Heidelberger Herbst. Ein willkommener Anlass, um ohne Ausreden, die eh keiner glaubt, im Freien Alkohol zu trinken, andere alkoholtrinkende Menschen zu treffen und Live-Musik zu lauschen. Und wenn man Glück hat, ist das Wetter wie gestern: nicht zu warm, nicht zu kalt. Ein Wetter, wo sogar die Übergangsjacke im Rucksack bleibt, weil sie nicht benötigt wird. Und wenn man noch mehr Glück hat, ist man auch noch in angenehmer Begleitung.
Genau 208,55 Kilometer entfernt von Heidelberg befindet sich Wangen im Allgäu. Ein bestimmt wunderschöner Ort, wenn auch mit fragwürdiger Grammatik bei dem Satz „Einfach Ankommen und Wohlfühlen“, der einem auf der Website von Wangen gleich ins Auge springt – auch aufgrund der Tatsache, dass die dünne weiße Schrift vor dem bunten Hintergrund der Fachwerkbauten nicht wirklich gut zu lesen ist und man deshalb zweimal hinschauen muss. Aber nun denn… wegen der Gestalterkunst der Allgäuer Webdesigner kommt man wahrscheinlich genauso wenig in den Luftkurort wie wegen der Grammatik, da beides nicht in nennenswertem Umfang vorhanden zu sein scheint. Dann schon eher wegen den legendären Leberkäs-Weck, die es dort in einer bekannten Bäckerei gibt. Mit Röstzwiebel. Wegen denen reisen die Leute von ganz weit her an. Sehr weit. Also so richtig weit weit. Woher ich das weiß? Weil mir das ein Fanboy dieser Leberkäs-Weck erzählt hat, der das große Glück hat, nicht erst von ganz weit weg anreisen zu müssen, sondern direkt vor Ort im schönen Wangen und wahrscheinlich in zu Fuß erreichbarer Nachbarschaft zu besagter Bäckerei zu wohnen.

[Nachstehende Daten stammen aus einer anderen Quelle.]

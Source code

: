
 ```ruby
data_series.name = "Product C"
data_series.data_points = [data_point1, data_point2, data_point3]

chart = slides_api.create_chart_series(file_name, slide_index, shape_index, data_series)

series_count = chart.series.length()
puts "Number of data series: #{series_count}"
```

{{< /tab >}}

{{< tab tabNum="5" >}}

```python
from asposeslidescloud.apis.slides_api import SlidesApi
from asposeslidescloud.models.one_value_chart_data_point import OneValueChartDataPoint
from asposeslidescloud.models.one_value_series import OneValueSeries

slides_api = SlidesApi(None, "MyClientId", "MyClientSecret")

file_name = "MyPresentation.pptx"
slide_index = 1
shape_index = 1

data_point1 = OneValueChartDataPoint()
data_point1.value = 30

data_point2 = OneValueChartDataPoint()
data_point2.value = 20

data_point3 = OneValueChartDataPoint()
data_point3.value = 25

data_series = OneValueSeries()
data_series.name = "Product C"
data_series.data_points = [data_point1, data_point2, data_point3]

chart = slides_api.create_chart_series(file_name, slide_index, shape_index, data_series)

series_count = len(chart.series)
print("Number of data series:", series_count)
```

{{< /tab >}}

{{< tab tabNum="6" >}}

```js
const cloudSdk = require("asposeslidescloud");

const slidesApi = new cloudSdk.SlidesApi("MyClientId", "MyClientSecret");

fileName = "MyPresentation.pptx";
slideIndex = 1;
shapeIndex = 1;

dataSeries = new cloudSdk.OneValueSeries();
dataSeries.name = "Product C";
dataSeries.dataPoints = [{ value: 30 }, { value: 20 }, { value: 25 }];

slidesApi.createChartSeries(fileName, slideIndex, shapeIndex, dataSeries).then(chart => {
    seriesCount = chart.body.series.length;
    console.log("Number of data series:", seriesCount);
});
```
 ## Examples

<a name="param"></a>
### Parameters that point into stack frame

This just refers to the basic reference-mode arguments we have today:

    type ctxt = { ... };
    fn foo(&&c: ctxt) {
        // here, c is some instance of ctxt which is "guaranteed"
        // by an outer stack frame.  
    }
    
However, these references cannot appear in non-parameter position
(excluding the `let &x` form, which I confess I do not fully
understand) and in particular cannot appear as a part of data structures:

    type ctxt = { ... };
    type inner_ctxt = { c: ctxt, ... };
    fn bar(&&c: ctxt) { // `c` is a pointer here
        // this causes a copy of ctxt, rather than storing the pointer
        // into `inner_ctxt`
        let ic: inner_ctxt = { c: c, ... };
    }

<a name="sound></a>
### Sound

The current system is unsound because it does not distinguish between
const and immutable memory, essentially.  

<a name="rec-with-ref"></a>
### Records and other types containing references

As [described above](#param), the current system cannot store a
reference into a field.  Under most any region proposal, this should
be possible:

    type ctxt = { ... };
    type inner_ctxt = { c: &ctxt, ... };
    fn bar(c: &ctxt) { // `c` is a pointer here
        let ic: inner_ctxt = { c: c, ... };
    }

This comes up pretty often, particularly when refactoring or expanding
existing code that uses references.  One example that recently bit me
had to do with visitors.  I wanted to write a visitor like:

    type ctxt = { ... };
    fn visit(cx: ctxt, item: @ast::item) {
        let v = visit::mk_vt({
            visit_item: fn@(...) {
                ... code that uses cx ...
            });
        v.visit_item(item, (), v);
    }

Er hatte ein Tränchen im Augenwinkel, als er von der Bäckerei und den Leberkäs-Weck erzählte – und er ist nicht verwandt oder verschwägert mit den Inhabern dieser Bäckerei. Ich habe extra nachgefragt. Es war also keine Vetternwirtschaft, sondern pure Liebe.
Wobei… Wangen im Allgäu und Liebe… das ist ein heikles Thema. Ich will jetzt nicht näher ins Detail gehen, aber man hat dort die Grenzen schon sehr anders gesetzt, als ich es von hier kenne (und auch gut finde). Wenn es um Mütter, Töchter und Kühe geht, sind meine Assoziationen eben andere, aber nun denn… jeder wie er möchte und mit etwas Glück kommt man ja an einen gnädigen Richter. Vielleicht war der Leberkäs-Fan aber auch eine besonders extreme Ausprägung des Wangeners – sein Kumpel zeigte schon eher Interessen im klassischen Sinn und rückte der Begleitung immer mehr auf die Pelle und zwar so, dass es sogar bei Gedränge offensichtlich gewesen wäre, dass das kein Versehen und den Menschenmassen geschuldet ist – zumal keine Menschenmassen und kein Gedränge da waren. Er kam so nah, dass es bei manchen schon sehr lange verheirateten Paaren als Sex durchgegangen wäre. Wir standen allerdings auch relativ nah an einem Grillstand und vielleicht kam aufgrund des Geruchs von Rindswürsten sein Blut in Wallung. Wenn man die Obsession der Wangener für Fleckvieh kennt, wäre das durchaus eine Erklärung.
Mal sehen… vielleicht treffe ich die zwei nächstes Jahr wieder beim Heidelberger Herbst. Falls ja, habe ich einen Super-Tipp für sie! Ich habe was entdeckt – so eine Art Tinder, speziell für ihre Interessen. Ist das nicht großartig?